Boğaziçi direnişinin başlarıydı, bir Kıbrıslı dostum, “Sizin yine okulunuza kayyım atamışlar, bizim ülkemize atadılar” demişti, o sözü ben aylardır yanımda taşıyorum. Bir Kıbrıs yazısı yazmak ne zamandır şarttı da, tepeden bakan bir hadsizliğe ortak olmadan bunu yapmanın yollarını bulmak gerekti. Zira Türkiye’nin Kıbrıs’a tepeden bakışı, yalnızca kuzeyinde yer almasından kaynaklanmaz.
Türkiye halkı Kıbrıs’ı bilmez, tanımaz. Daha doğrusu şöyle diyelim; Türkiye halkı, Kıbrıs’ı bilmesi lazım geldiği kadar ve lazım geldiği şekilde bilir. Mesela, Denktaş’ı bilir ama Dr. Fazıl Küçük’ü bilmez. KKTC’yi bilir ama 1960 antlaşmasıyla kurulan Kıbrıs Cumhuriyeti’ni bilmez. ‘Barış Harekâtı‘nı bilir, 353 sayılı Birleşmiş Milletler Güvenlik Konseyi kararını bilmez. EOKA’yı bilir, düşman kardeşi TMT’yi bilmez. Kumarhaneleri, özel üniversiteleri bilir, Kıbrıslıyı, geleneğini, kültürünü bilmez. Türkiyeli Kıbrıs’ı, Britanyalının Hindistan’ı, Fransız’ın Cezayir’i bildiği gibi bilir. Gittiğinde de bildiği gibi davranır.
Türkiyelinin Kıbrıs cahilliği, sırtını egemen kibrine dayamış, konforlu bir cahilliktir; Kıbrıs’ı işine geldiği gibi bilmenin yanına kâr kalacağını bilerek gösterir kendini. Sıradan bir Türkiyeli için Kıbrıs’ın gerçeği hem ezeli, hem ebedi olarak aynıdır. Kaynağını 1970’li yılların gazete manşetlerinden alan, seçici geçirgen bir gerçektir. Osmanlı’yla başlar, Britanya’nın üstünden seker; Barış Harekâtı, KKTC, İstiklâl Marşı, kapanış. Yaşasın yavru vatan, yaşasın kumar fişleri, yaşasın vizesiz, pasaportsuz, eziklenmeden gidilen, ev sahibi misafirin türlü küstahlığını da duymamış gibi yapan, ucuzundan yurt dışı seyahati…

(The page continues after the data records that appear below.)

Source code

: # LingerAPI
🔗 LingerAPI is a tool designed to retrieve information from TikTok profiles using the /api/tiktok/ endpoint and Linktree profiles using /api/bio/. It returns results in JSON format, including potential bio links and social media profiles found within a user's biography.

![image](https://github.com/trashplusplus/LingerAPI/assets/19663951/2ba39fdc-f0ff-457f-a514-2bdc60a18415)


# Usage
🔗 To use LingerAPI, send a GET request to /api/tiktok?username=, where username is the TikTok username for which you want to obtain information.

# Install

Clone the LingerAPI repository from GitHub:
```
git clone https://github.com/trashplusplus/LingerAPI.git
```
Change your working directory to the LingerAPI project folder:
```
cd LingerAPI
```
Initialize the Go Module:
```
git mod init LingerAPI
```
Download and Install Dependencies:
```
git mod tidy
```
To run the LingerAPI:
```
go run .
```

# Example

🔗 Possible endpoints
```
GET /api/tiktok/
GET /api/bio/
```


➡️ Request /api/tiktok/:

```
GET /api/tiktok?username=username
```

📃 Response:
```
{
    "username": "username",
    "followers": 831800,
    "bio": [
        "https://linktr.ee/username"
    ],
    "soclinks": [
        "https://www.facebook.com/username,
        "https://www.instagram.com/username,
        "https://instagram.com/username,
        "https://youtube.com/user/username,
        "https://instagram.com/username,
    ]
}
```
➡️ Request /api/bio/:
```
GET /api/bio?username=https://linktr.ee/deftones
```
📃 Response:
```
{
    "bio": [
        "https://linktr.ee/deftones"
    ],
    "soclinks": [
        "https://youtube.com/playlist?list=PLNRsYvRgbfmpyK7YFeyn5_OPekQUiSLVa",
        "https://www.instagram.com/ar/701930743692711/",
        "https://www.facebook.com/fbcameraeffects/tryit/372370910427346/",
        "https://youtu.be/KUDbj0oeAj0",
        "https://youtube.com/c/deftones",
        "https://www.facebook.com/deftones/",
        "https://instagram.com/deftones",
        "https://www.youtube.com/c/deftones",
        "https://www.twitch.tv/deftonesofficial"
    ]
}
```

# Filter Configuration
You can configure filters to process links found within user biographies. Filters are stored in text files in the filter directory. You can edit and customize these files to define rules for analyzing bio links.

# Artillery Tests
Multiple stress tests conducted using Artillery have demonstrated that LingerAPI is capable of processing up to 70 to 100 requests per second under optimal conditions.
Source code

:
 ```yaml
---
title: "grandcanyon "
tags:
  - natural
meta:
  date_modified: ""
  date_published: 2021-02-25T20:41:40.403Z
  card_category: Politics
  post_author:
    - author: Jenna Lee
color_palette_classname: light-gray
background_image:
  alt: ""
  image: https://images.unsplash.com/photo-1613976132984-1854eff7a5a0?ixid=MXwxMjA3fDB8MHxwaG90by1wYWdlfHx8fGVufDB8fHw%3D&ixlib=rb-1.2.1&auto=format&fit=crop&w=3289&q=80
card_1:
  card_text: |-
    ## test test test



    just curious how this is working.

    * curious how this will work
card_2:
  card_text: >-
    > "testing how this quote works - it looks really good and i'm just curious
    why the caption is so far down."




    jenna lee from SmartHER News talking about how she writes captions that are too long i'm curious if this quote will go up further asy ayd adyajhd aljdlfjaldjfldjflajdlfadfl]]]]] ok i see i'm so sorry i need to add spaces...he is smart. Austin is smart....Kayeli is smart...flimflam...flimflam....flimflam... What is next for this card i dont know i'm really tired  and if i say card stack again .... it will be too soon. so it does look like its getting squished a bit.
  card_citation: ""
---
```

Sıradan Türkiyelinin Kıbrıslıyla konuşmuşluğu pek yoktur, Kıbrıslıyı dinlemişliği hele hiç yoktur. Kıbrıslı, Türkiyelinin dengi midir ki dinlesin? Hem Kıbrıslı, Kıbrıs’ın tarihini, ‘onları Rum’dan kurtaran Türk’ten daha mı iyi bilecektir. Hem Türkiyeli, Kıbrıslıyı daha ne kadar tanısın, arada televizyonda filan lehçesinin taklidini yapacak kadar biliyor işte!
Türkiyelinin Kıbrıs cahilliği öyle lalettayin cahillik değildir bu arada, bilinçli cahilliktir; bayram öncesi başını okşadığın koyunun, üç gün sonra tabağında kavurma olacağını bilmezden gelir gibi bir cahilliktir. Türkiye’nin bütün tekinsiz işlerini Kıbrıs’a taşıdığını bilir ama fazla düşünmez, kurcalamaz. Kuzey Kıbrıs’ın idaresinde Türkiye’nin rolünü, bütün sistemin Türkiye tak diye emredince, KKTC’nin şak diye yapması üzerine kurulu olduğunu düşünmez, düşünmesi gereken yerde ekranda ‘Ayşe tatile çıktı‘ yazısı belirir, fonda kahraman Mehmetçikler, arkada Yaşa, Varol Harbiye!.. Kıbrıs’ta en çok yaşayıp var olan Harbiyelilerin, plakasız siyah Mercedesli olanlar olduğunu düşünse akıl eder de, düşünmez.
E bu cahillik Kıbrıs’ın politikasına da yansımayacak değildir elbet. Kuzey Kıbrıs meclisinde kaç milletvekili var, kaç parti var, hangi parti hangi politikayı destekliyor, bunlarla ilgilenmez. Seçimlerde, propaganda zamanlarında, Türkiye’nin rolü nedir, diplomatik makamlar ne iş görür, bunlar Türkiyelinin gündemi değildir. Anca, Mustafa Akıncı gibi ‘Rum ağzıyla konuşan‘ biri seçilirse, haddini bildirmeye bir el atar.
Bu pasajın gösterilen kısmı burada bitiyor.